390 So. 2d 168 | Fla. Dist. Ct. App. | 1980

390 So. 2d 168 (1980)

Robert H. RITTER, Appellant,
v.
STATE of Florida, Appellee.

No. 79-1709/T4-698.

District Court of Appeal of Florida, Fifth District.

November 19, 1980.

*169 Robert J. Buonauro, Orlando, for appellant.

Jim Smith, Atty. Gen., Tallahassee and Gregory C. Smith, Asst. Atty. Gen., Daytona Beach, for appellee.

COWART, Judge.

Appellant, accused of burglary of a conveyance, filed a motion under Rule 3.190(c)(4), Florida Rules of Criminal Procedure, alleging all the facts showing the commission of that crime and circumstances tending to identify him as the perpetrator. The State filed no written traverse (demurrer) but made an oral one at the hearing which was later written and filed. The trial court denied the motion. Appellant pled nolo contendere reserving the right to appeal that ruling.

Appellant argues that the oral traverse later written and filed does not comply with the rule procedure and that, therefore, his alleged facts are undisputed.

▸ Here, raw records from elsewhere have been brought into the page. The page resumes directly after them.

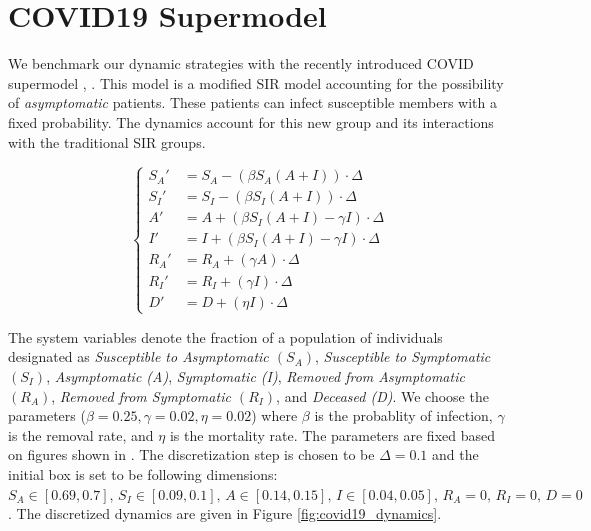 \section{COVID19 Supermodel}
\label{sec:covid}
We benchmark our dynamic strategies with the recently introduced COVID supermodel \cite{ansumali2020modelling}, \cite{indiansuper2020supermodel}. This model is a modified SIR model accounting for the possibility of \emph{asymptomatic} patients. These patients can infect susceptible members with a fixed probability. The dynamics account for this new group and its interactions with the traditional SIR groups.

\begin{center}
\begin{equation*}
  \begin{cases}
   S_A' & = S_A  -(\beta S_A(A+I))\cdot \Delta \\
   S_I' & = S_I  -(\beta S_I (A + I))\cdot \Delta \\
   A' & = A + (\beta S_I(A+I) - \gamma I)\cdot \Delta \\
   I' & = I + (\beta S_I (A+I) - \gamma I)\cdot  \Delta \\
   R_A' & = R_A + (\gamma A)\cdot \Delta \\
   R_I' & = R_I + (\gamma I)\cdot \Delta \\
   D' & = D + (\eta I)\cdot \Delta
  \end{cases}
\end{equation*}
\label{fig:covid19_dynamics}
\end{center}

The system variables denote the fraction of a population of individuals designated as \emph{Susceptible to Asymptomatic $(S_A)$}, \emph{Susceptible to Symptomatic $(S_I)$}, \emph{Asymptomatic (A)}, \emph{Symptomatic (I)}, \emph{Removed from Asymptomatic $(R_A)$}, \emph{Removed from Symptomatic $(R_I)$}, and \emph{Deceased (D)}. We choose the parameters ($\beta = 0.25, \gamma=0.02, \eta=0.02$) where $\beta$ is the probablity of infection, $\gamma$ is the removal rate, and $\eta$ is the mortality rate. The parameters are fixed based on figures shown in \cite{ansumali2020modelling}. The discretization step is chosen to be $\Delta = 0.1$ and the initial box is set to be following dimensions: $S_A  \in [0.69, 0.7], \, S_I \in [0.09, 0.1], \, A \in [0.14, 0.15], \, I \in [0.04, 0.05], \, R_A  = 0,\, R_I  = 0, \, D  = 0$. The discretized dynamics are given in Figure \ref{fig:covid19_dynamics}.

Appellant contends that when facts alleged in the motion are untraversed they are deemed admitted and that if undisputed facts establish a valid defense a motion under the cited rule should be granted. He also contends that the State must prove identity at trial and that in a circumstantial evidence case the evidence must not only establish guilt but must be inconsistent with every reasonable hypothesis of innocence. We agree. Appellant then concludes that his motion should have been granted since his undisputed facts constitute a valid defense to the offense as they do not establish a prima facie case of guilt because they did not negative all hypotheses of innocence. It is in his conclusion that appellant's logic and argument fails. His undisputed facts do not constitute a valid defense nor do they negative an essential element within the meaning of those terms in cases such as Camp v. State, 293 So. 2d 114, 115 (Fla. 4th DCA 1974). Appellant has merely set up facts which are, arguably, insufficient alone to sustain a conviction. Appellant's problem is that the State has not conceded, nor under this rule can it be made to concede, that the facts in the motion are the only facts the State will present at trial. As a procedural matter on a motion under this rule the accused must verify facts so inconsistent with his guilt that if untraversed their resulting acceptance as truth will establish his innocence. Most often such facts will establish a classic affirmative defense, such as self-defense, insanity, or entrapment, but can relate to any facts which are mutually exclusive to facts essential to the State's case, such as alibi, the accused's possessory right to property allegedly stolen, or may show the application *170 of an exception in a statute defining an offense.

The facts set forth in the accused's motion are consistent with his guilt and, therefore, need not to have been traversed because they are insufficient to justify a dismissal under this rule. The trial court's order denying appellant's motion is

AFFIRMED.

ORFINGER and FRANK D. UPCHURCH, Jr., JJ., concur.